Playing to a panto audience in the round, and fielding one of the largest casts this Christmas?
Hats off to Drops of Light CIC, the team behind this inventive production of Beauty & The Beast at the Black-E, who certainly don’t lack ambition.
Their nucleus of professional actors – including Royal Court regulars Alan Stocks and Helen Carter – are augmented by a large company of young dancers, and older members of the community, who appear as villagers and help populate and animate the large performance space.
Other community volunteers have been involved in the creative and technical process.

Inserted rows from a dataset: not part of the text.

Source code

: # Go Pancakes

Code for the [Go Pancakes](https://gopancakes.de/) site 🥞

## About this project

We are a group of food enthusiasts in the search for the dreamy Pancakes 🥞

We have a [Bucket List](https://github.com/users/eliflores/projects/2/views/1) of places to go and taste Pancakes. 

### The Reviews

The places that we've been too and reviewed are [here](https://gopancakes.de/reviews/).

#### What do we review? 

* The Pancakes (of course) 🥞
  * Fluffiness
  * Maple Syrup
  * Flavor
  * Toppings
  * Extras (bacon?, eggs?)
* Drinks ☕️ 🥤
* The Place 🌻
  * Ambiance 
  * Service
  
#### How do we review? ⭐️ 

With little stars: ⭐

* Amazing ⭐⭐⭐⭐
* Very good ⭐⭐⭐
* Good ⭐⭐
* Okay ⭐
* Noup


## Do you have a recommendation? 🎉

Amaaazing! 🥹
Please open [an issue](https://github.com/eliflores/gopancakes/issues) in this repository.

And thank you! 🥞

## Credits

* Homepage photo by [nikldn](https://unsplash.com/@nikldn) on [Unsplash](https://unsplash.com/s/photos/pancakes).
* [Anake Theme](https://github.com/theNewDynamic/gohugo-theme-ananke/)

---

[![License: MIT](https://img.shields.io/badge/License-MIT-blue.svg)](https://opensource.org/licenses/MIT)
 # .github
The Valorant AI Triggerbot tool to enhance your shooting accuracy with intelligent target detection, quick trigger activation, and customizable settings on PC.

And together they’ve produced a rather charming evening’s festival entertainment.
It’s a huge undertaking, mirrored by the work of Jay Lay Designs who have gone to town on the costumes, particularly the impressive changes for Dame Dolly (Jamie Greer) and Basic Bertie (Adam McCoy) who transform each time a petal falls from the rose – in to clocks, teapots, a vending machine, table, candle, lamp, fruit bowl and even a Superlambanana.
Greer and McCoy are a double act with potential. And they could afford to go bigger and louder and more outrageous on such a large stage where it’s important to make every section of the audience feel involved with the action.
Tori Hargreaves as Beauty and Helen Carter as Fairy Rose Lane - photos by Dave Munn
There is a creative use of the space, and a commitment to performing to every side of the square, but currently the show doesn’t quite feel like it’s hit its perfect groove. Some of the action needs more flow, and sometimes it’s hard to hear what’s going on in other corners of the room – or over the recorded music.
Saying that, there’s a lot to like. Jessica Lea’s script is sharp, and some of the Scouse-ified character names are inspired, not least Garston, who I assume must be Gaston’s scally sibling!
Ciaran Kellgren plays him at full revolting throttle complete with Jagger strutting and a perfectly judged lack of self-awareness. He’s gloriously ghastly.
Meanwhile Tori Hargreaves is a no-nonsense heroine as Belle Vale, calm in the face of an idiot parent (Alan Stocks’ Egbert the inventor. Egbert Vale – geddit?) and the provocation of a pair of Scouse princess sisters borrowed, evidently, from Cinderella.
There’s a lovely homely feel in the theatre space, with youngsters allowed to run around the stage area in the interval, and the entrance through the Black-E’s amazing rotunda, lit with fairy lights, gives a sense of occasion.